Thanks to all, and Aloha!


----------



## 2500Ram (Oct 30, 2005)

She's a keeper for sure! Have a great trip!

Bill.


----------



## mswalt (Sep 14, 2004)

Jolly,

Congrats on the new grandbaby! It's a wonderful thing, being a grandparent.

Enjoy!

Mark

PS. Have a great trip.


----------



## tdvffjohn (Mar 10, 2005)

All together now......aaawwwwwww


----------



## shake1969 (Sep 21, 2004)

She looks just like you, only prettier, thank goodness.









Have a great trip to Hawaii. Send pictures of the rain, if you see any.


----------



## HootBob (Apr 26, 2004)

Congrats grand-pop
Grandchild is beautiful 
And have a wonderful trip
And be safe








We'll see you when you get back

Don


----------



## drobe5150 (Jan 21, 2005)

jollymon

have a great time on your cruise

darrel


----------



## Thor (Apr 7, 2004)

Jolly or Grampa Jolly

The pic is too cute









Congrats on your new family member. I know everyone is doing well.

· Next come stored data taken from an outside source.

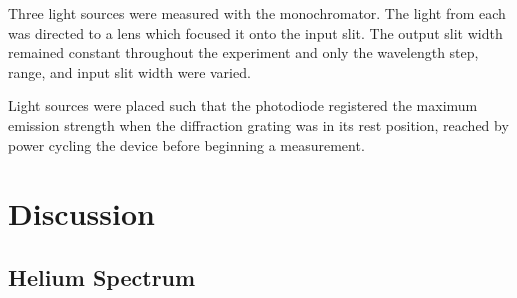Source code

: \documentclass[10pt, twocolumn]{article}
\theoremstyle{definition}
\begin{document}
Three light sources were measured with the monochromator. The light from each was directed to a lens which focused it onto
the input slit. The output slit width remained constant throughout the experiment and only the wavelength step, range, and input
slit width were varied.

Light sources were placed such that the photodiode registered the maximum emission strength when the diffraction grating was in its rest position,
reached by power cycling the device before beginning a measurement.
\newpage
\section{Discussion}
\subsection{Helium Spectrum}
\end{document}

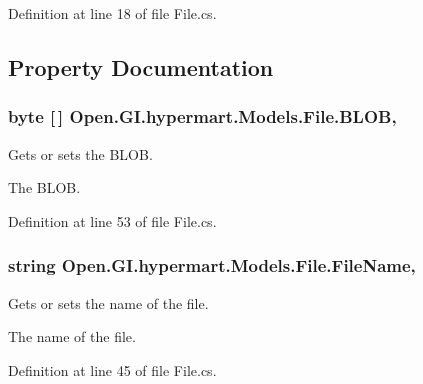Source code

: Definition at line 18 of file File.\+cs.



\subsection{Property Documentation}
\hypertarget{class_open_1_1_g_i_1_1hypermart_1_1_models_1_1_file_acfdfc6e64338fc14a71994e5d7aa5111}{}
\subsubsection[{B\+L\+O\+B}]{\setlength{\rightskip}{0pt plus 5cm}byte \mbox{[}$\,$\mbox{]} Open.\+G\+I.\+hypermart.\+Models.\+File.\+B\+L\+O\+B\hspace{0.3cm}{\ttfamily [get]}, {\ttfamily [set]}}\label{class_open_1_1_g_i_1_1hypermart_1_1_models_1_1_file_acfdfc6e64338fc14a71994e5d7aa5111}


Gets or sets the B\+L\+O\+B. 

The B\+L\+O\+B. 

Definition at line 53 of file File.\+cs.

\hypertarget{class_open_1_1_g_i_1_1hypermart_1_1_models_1_1_file_a5675dd150dd5ca0de9bc6755fe6c45ad}{}
\subsubsection[{File\+Name}]{\setlength{\rightskip}{0pt plus 5cm}string Open.\+G\+I.\+hypermart.\+Models.\+File.\+File\+Name\hspace{0.3cm}{\ttfamily [get]}, {\ttfamily [set]}}\label{class_open_1_1_g_i_1_1hypermart_1_1_models_1_1_file_a5675dd150dd5ca0de9bc6755fe6c45ad}


Gets or sets the name of the file. 

The name of the file. 

Definition at line 45 of file File.\+cs.

\hypertarget{class_open_1_1_g_i_1_1hypermart_1_1_models_1_1_file_ac075b378d09c288deda822c0ea6b854c}{}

What a great way to start a cruise.......enjoy sunny

Thor


----------



## Steelhead (Nov 14, 2005)

She's BEAUTIFUL!









Dallas


----------



## Oregon_Camper (Sep 13, 2004)

NDJollyMon said:


> You are right...I can't leave you without a look at the new *PARAKEET*!
> 
> Thanks to all, and Aloha!
> 
> ...


Hey Jolly...."treat her like a lady" (i'm sure you got this)


----------



## PDX_Doug (Nov 16, 2004)

So, you guys think Jolly is thinking about us about now?









Yeah, Right!

Happy Trails,
Doug


----------



## tdvffjohn (Mar 10, 2005)

Last thing on his mind


----------



## Thor (Apr 7, 2004)

PDX_Doug said:


> So, you guys think Jolly is thinking about us about now?
> 
> 
> 
> ...


I know, I know .... Jimmy Buffett









Thor


----------